Copy out the entire listing word for word.

» **DATASET**:
══════════

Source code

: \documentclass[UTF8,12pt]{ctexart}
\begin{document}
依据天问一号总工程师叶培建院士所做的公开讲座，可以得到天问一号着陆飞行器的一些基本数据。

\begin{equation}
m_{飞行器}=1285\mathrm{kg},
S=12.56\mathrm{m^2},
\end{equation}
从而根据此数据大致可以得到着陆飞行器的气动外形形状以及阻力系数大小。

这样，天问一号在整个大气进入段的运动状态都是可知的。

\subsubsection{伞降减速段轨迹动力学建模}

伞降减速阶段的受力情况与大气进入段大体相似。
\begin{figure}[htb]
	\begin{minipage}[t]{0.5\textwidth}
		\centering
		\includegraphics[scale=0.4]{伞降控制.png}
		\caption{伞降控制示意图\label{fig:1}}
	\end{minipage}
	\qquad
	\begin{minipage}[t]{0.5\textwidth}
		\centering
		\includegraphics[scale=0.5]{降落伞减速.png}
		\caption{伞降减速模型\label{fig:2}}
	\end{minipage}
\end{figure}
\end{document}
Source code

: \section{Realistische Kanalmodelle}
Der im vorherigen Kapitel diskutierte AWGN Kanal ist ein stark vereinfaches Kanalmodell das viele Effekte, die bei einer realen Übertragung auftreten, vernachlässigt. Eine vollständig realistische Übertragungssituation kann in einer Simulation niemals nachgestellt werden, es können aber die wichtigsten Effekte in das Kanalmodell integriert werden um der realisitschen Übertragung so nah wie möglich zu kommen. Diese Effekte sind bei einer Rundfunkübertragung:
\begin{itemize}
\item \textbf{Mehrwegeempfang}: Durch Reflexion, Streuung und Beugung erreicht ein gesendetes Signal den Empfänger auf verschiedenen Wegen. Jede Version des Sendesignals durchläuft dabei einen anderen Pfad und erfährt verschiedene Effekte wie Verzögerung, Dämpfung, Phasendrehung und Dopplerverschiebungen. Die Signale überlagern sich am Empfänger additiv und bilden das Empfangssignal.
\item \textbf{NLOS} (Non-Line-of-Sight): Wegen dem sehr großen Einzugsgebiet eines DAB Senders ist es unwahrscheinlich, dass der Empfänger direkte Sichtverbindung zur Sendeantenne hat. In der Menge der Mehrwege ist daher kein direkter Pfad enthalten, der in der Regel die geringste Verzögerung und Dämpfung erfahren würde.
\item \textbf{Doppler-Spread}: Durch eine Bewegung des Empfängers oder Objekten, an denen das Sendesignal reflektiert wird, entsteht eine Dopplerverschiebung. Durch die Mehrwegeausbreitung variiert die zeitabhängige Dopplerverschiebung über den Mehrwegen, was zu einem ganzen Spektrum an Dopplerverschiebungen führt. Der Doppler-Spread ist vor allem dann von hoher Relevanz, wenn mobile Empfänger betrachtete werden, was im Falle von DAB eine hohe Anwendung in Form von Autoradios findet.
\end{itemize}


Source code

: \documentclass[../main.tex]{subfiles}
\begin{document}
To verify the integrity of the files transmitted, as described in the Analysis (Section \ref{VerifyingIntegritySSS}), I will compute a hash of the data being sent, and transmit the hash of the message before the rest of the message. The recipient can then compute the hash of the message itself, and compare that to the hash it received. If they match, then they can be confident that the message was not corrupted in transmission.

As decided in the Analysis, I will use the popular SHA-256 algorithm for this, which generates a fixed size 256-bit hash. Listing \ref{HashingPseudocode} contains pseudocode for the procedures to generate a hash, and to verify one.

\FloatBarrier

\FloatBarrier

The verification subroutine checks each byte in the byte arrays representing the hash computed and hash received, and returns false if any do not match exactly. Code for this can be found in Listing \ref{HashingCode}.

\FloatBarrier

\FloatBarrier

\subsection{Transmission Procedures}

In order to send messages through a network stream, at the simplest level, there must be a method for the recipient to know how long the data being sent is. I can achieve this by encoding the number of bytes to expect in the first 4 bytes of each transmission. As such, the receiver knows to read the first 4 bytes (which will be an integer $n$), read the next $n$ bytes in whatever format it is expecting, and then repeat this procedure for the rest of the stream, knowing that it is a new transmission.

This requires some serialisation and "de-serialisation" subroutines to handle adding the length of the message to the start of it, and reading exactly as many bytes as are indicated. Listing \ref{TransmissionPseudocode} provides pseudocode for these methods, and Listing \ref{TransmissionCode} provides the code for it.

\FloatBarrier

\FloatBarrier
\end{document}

══════════

» **EXPECTED ANSWER**:
Source code

: \documentclass[UTF8,12pt]{ctexart}
\begin{document}
依据天问一号总工程师叶培建院士所做的公开讲座，可以得到天问一号着陆飞行器的一些基本数据。

\begin{equation}
m_{飞行器}=1285\mathrm{kg},
S=12.56\mathrm{m^2},
\end{equation}
从而根据此数据大致可以得到着陆飞行器的气动外形形状以及阻力系数大小。

这样，天问一号在整个大气进入段的运动状态都是可知的。

\subsubsection{伞降减速段轨迹动力学建模}

伞降减速阶段的受力情况与大气进入段大体相似。
\begin{figure}[htb]
	\begin{minipage}[t]{0.5\textwidth}
		\centering
		\includegraphics[scale=0.4]{伞降控制.png}
		\caption{伞降控制示意图\label{fig:1}}
	\end{minipage}
	\qquad
	\begin{minipage}[t]{0.5\textwidth}
		\centering
		\includegraphics[scale=0.5]{降落伞减速.png}
		\caption{伞降减速模型\label{fig:2}}
	\end{minipage}
\end{figure}
\end{document}
Source code

: \section{Realistische Kanalmodelle}
Der im vorherigen Kapitel diskutierte AWGN Kanal ist ein stark vereinfaches Kanalmodell das viele Effekte, die bei einer realen Übertragung auftreten, vernachlässigt. Eine vollständig realistische Übertragungssituation kann in einer Simulation niemals nachgestellt werden, es können aber die wichtigsten Effekte in das Kanalmodell integriert werden um der realisitschen Übertragung so nah wie möglich zu kommen. Diese Effekte sind bei einer Rundfunkübertragung:
\begin{itemize}
\item \textbf{Mehrwegeempfang}: Durch Reflexion, Streuung und Beugung erreicht ein gesendetes Signal den Empfänger auf verschiedenen Wegen. Jede Version des Sendesignals durchläuft dabei einen anderen Pfad und erfährt verschiedene Effekte wie Verzögerung, Dämpfung, Phasendrehung und Dopplerverschiebungen. Die Signale überlagern sich am Empfänger additiv und bilden das Empfangssignal.
\item \textbf{NLOS} (Non-Line-of-Sight): Wegen dem sehr großen Einzugsgebiet eines DAB Senders ist es unwahrscheinlich, dass der Empfänger direkte Sichtverbindung zur Sendeantenne hat. In der Menge der Mehrwege ist daher kein direkter Pfad enthalten, der in der Regel die geringste Verzögerung und Dämpfung erfahren würde.
\item \textbf{Doppler-Spread}: Durch eine Bewegung des Empfängers oder Objekten, an denen das Sendesignal reflektiert wird, entsteht eine Dopplerverschiebung. Durch die Mehrwegeausbreitung variiert die zeitabhängige Dopplerverschiebung über den Mehrwegen, was zu einem ganzen Spektrum an Dopplerverschiebungen führt. Der Doppler-Spread ist vor allem dann von hoher Relevanz, wenn mobile Empfänger betrachtete werden, was im Falle von DAB eine hohe Anwendung in Form von Autoradios findet.
\end{itemize}


Source code

: \documentclass[../main.tex]{subfiles}
\begin{document}
To verify the integrity of the files transmitted, as described in the Analysis (Section \ref{VerifyingIntegritySSS}), I will compute a hash of the data being sent, and transmit the hash of the message before the rest of the message. The recipient can then compute the hash of the message itself, and compare that to the hash it received. If they match, then they can be confident that the message was not corrupted in transmission.

As decided in the Analysis, I will use the popular SHA-256 algorithm for this, which generates a fixed size 256-bit hash. Listing \ref{HashingPseudocode} contains pseudocode for the procedures to generate a hash, and to verify one.

\FloatBarrier

\FloatBarrier

The verification subroutine checks each byte in the byte arrays representing the hash computed and hash received, and returns false if any do not match exactly. Code for this can be found in Listing \ref{HashingCode}.

\FloatBarrier

\FloatBarrier

\subsection{Transmission Procedures}

In order to send messages through a network stream, at the simplest level, there must be a method for the recipient to know how long the data being sent is. I can achieve this by encoding the number of bytes to expect in the first 4 bytes of each transmission. As such, the receiver knows to read the first 4 bytes (which will be an integer $n$), read the next $n$ bytes in whatever format it is expecting, and then repeat this procedure for the rest of the stream, knowing that it is a new transmission.

This requires some serialisation and "de-serialisation" subroutines to handle adding the length of the message to the start of it, and reading exactly as many bytes as are indicated. Listing \ref{TransmissionPseudocode} provides pseudocode for these methods, and Listing \ref{TransmissionCode} provides the code for it.

\FloatBarrier

\FloatBarrier
\end{document}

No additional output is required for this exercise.